■ **INPUT DATA**:
====================

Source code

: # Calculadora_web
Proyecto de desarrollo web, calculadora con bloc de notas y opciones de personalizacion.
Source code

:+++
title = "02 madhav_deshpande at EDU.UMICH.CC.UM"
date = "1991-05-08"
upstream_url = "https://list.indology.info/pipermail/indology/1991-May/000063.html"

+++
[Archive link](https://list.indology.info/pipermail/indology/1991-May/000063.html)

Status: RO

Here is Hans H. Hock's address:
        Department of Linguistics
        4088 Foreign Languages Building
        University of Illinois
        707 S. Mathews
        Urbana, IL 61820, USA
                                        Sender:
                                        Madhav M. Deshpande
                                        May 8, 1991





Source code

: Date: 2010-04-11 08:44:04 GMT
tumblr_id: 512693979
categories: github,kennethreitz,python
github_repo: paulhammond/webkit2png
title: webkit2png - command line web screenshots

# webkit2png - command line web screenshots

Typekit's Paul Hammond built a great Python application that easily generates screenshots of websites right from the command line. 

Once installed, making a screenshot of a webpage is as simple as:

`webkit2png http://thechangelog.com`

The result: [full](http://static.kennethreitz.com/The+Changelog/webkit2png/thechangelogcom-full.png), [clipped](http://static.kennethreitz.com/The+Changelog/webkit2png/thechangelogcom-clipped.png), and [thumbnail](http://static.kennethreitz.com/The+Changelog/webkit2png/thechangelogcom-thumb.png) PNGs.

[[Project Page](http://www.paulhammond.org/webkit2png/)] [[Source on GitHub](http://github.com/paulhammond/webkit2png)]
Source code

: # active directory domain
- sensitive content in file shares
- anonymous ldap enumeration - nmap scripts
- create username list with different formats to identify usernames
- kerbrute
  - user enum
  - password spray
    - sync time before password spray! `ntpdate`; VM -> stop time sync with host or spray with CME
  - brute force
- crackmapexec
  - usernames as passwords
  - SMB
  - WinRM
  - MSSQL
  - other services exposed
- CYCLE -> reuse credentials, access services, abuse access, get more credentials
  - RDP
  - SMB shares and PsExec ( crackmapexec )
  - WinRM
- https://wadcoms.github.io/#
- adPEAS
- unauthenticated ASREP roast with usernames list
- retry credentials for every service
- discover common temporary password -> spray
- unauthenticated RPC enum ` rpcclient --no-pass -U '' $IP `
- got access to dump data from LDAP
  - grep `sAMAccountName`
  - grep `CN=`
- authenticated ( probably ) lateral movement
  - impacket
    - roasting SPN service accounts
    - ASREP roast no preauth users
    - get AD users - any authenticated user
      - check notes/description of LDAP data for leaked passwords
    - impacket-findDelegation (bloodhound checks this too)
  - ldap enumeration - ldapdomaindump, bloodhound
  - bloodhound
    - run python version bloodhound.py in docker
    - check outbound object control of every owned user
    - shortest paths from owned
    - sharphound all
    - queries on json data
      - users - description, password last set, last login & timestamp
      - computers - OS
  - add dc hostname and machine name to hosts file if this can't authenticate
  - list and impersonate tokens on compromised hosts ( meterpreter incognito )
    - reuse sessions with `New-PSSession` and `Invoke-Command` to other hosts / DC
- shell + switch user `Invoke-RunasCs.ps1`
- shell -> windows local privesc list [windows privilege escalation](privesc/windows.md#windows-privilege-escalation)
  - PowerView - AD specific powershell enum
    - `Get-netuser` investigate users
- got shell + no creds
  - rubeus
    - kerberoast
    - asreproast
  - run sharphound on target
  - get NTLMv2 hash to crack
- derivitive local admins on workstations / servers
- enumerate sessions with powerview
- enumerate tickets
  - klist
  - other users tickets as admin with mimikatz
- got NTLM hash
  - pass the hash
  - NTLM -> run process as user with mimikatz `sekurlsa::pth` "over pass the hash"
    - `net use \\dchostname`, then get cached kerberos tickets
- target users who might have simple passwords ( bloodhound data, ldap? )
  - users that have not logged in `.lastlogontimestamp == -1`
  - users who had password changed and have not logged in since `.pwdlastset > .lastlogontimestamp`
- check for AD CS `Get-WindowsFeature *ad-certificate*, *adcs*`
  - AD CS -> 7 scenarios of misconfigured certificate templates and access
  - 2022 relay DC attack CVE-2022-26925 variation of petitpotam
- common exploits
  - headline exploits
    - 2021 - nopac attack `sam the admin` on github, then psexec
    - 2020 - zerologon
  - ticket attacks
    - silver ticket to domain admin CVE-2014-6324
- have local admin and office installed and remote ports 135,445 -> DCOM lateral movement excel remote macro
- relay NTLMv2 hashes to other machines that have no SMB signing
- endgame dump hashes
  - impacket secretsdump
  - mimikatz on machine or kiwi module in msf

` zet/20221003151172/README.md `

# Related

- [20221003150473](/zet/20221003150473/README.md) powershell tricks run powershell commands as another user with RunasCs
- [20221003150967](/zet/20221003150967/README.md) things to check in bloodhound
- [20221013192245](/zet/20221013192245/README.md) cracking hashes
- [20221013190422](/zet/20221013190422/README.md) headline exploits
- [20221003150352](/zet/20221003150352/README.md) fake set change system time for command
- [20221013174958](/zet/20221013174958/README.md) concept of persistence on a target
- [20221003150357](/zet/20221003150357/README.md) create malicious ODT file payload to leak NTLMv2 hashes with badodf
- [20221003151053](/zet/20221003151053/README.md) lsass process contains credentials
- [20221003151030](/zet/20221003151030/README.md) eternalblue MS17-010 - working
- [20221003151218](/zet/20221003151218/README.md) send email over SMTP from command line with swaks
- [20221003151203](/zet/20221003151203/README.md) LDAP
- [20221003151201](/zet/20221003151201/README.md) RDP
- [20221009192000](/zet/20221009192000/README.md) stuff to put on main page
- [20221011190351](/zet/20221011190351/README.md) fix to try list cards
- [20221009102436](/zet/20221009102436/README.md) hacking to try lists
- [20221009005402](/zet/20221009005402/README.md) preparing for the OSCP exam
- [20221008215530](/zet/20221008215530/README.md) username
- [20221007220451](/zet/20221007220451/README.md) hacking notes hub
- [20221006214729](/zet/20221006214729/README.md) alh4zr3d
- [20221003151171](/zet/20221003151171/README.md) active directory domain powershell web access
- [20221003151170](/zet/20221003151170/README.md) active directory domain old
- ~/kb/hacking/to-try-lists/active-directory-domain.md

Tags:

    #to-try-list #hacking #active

====================

■ **TRY IT**: Please copy out every entry word for word.

■ **TASK ANSWER**:
Source code

: # Calculadora_web
Proyecto de desarrollo web, calculadora con bloc de notas y opciones de personalizacion.
Source code

:+++
title = "02 madhav_deshpande at EDU.UMICH.CC.UM"
date = "1991-05-08"
upstream_url = "https://list.indology.info/pipermail/indology/1991-May/000063.html"

+++
[Archive link](https://list.indology.info/pipermail/indology/1991-May/000063.html)

Status: RO

Here is Hans H. Hock's address:
        Department of Linguistics
        4088 Foreign Languages Building
        University of Illinois
        707 S. Mathews
        Urbana, IL 61820, USA
                                        Sender:
                                        Madhav M. Deshpande
                                        May 8, 1991





Source code

: Date: 2010-04-11 08:44:04 GMT
tumblr_id: 512693979
categories: github,kennethreitz,python
github_repo: paulhammond/webkit2png
title: webkit2png - command line web screenshots

# webkit2png - command line web screenshots

Typekit's Paul Hammond built a great Python application that easily generates screenshots of websites right from the command line. 

Once installed, making a screenshot of a webpage is as simple as:

`webkit2png http://thechangelog.com`

The result: [full](http://static.kennethreitz.com/The+Changelog/webkit2png/thechangelogcom-full.png), [clipped](http://static.kennethreitz.com/The+Changelog/webkit2png/thechangelogcom-clipped.png), and [thumbnail](http://static.kennethreitz.com/The+Changelog/webkit2png/thechangelogcom-thumb.png) PNGs.

[[Project Page](http://www.paulhammond.org/webkit2png/)] [[Source on GitHub](http://github.com/paulhammond/webkit2png)]
Source code

: # active directory domain
- sensitive content in file shares
- anonymous ldap enumeration - nmap scripts
- create username list with different formats to identify usernames
- kerbrute
  - user enum
  - password spray
    - sync time before password spray! `ntpdate`; VM -> stop time sync with host or spray with CME
  - brute force
- crackmapexec
  - usernames as passwords
  - SMB
  - WinRM
  - MSSQL
  - other services exposed
- CYCLE -> reuse credentials, access services, abuse access, get more credentials
  - RDP
  - SMB shares and PsExec ( crackmapexec )
  - WinRM
- https://wadcoms.github.io/#
- adPEAS
- unauthenticated ASREP roast with usernames list
- retry credentials for every service
- discover common temporary password -> spray
- unauthenticated RPC enum ` rpcclient --no-pass -U '' $IP `
- got access to dump data from LDAP
  - grep `sAMAccountName`
  - grep `CN=`
- authenticated ( probably ) lateral movement
  - impacket
    - roasting SPN service accounts
    - ASREP roast no preauth users
    - get AD users - any authenticated user
      - check notes/description of LDAP data for leaked passwords
    - impacket-findDelegation (bloodhound checks this too)
  - ldap enumeration - ldapdomaindump, bloodhound
  - bloodhound
    - run python version bloodhound.py in docker
    - check outbound object control of every owned user
    - shortest paths from owned
    - sharphound all
    - queries on json data
      - users - description, password last set, last login & timestamp
      - computers - OS
  - add dc hostname and machine name to hosts file if this can't authenticate
  - list and impersonate tokens on compromised hosts ( meterpreter incognito )
    - reuse sessions with `New-PSSession` and `Invoke-Command` to other hosts / DC
- shell + switch user `Invoke-RunasCs.ps1`
- shell -> windows local privesc list [windows privilege escalation](privesc/windows.md#windows-privilege-escalation)
  - PowerView - AD specific powershell enum
    - `Get-netuser` investigate users
- got shell + no creds
  - rubeus
    - kerberoast
    - asreproast
  - run sharphound on target
  - get NTLMv2 hash to crack
- derivitive local admins on workstations / servers
- enumerate sessions with powerview
- enumerate tickets
  - klist
  - other users tickets as admin with mimikatz
- got NTLM hash
  - pass the hash
  - NTLM -> run process as user with mimikatz `sekurlsa::pth` "over pass the hash"
    - `net use \\dchostname`, then get cached kerberos tickets
- target users who might have simple passwords ( bloodhound data, ldap? )
  - users that have not logged in `.lastlogontimestamp == -1`
  - users who had password changed and have not logged in since `.pwdlastset > .lastlogontimestamp`
- check for AD CS `Get-WindowsFeature *ad-certificate*, *adcs*`
  - AD CS -> 7 scenarios of misconfigured certificate templates and access
  - 2022 relay DC attack CVE-2022-26925 variation of petitpotam
- common exploits
  - headline exploits
    - 2021 - nopac attack `sam the admin` on github, then psexec
    - 2020 - zerologon
  - ticket attacks
    - silver ticket to domain admin CVE-2014-6324
- have local admin and office installed and remote ports 135,445 -> DCOM lateral movement excel remote macro
- relay NTLMv2 hashes to other machines that have no SMB signing
- endgame dump hashes
  - impacket secretsdump
  - mimikatz on machine or kiwi module in msf

` zet/20221003151172/README.md `

# Related

- [20221003150473](/zet/20221003150473/README.md) powershell tricks run powershell commands as another user with RunasCs
- [20221003150967](/zet/20221003150967/README.md) things to check in bloodhound
- [20221013192245](/zet/20221013192245/README.md) cracking hashes
- [20221013190422](/zet/20221013190422/README.md) headline exploits
- [20221003150352](/zet/20221003150352/README.md) fake set change system time for command
- [20221013174958](/zet/20221013174958/README.md) concept of persistence on a target
- [20221003150357](/zet/20221003150357/README.md) create malicious ODT file payload to leak NTLMv2 hashes with badodf
- [20221003151053](/zet/20221003151053/README.md) lsass process contains credentials
- [20221003151030](/zet/20221003151030/README.md) eternalblue MS17-010 - working
- [20221003151218](/zet/20221003151218/README.md) send email over SMTP from command line with swaks
- [20221003151203](/zet/20221003151203/README.md) LDAP
- [20221003151201](/zet/20221003151201/README.md) RDP
- [20221009192000](/zet/20221009192000/README.md) stuff to put on main page
- [20221011190351](/zet/20221011190351/README.md) fix to try list cards
- [20221009102436](/zet/20221009102436/README.md) hacking to try lists
- [20221009005402](/zet/20221009005402/README.md) preparing for the OSCP exam
- [20221008215530](/zet/20221008215530/README.md) username
- [20221007220451](/zet/20221007220451/README.md) hacking notes hub
- [20221006214729](/zet/20221006214729/README.md) alh4zr3d
- [20221003151171](/zet/20221003151171/README.md) active directory domain powershell web access
- [20221003151170](/zet/20221003151170/README.md) active directory domain old
- ~/kb/hacking/to-try-lists/active-directory-domain.md

Tags:

    #to-try-list #hacking #active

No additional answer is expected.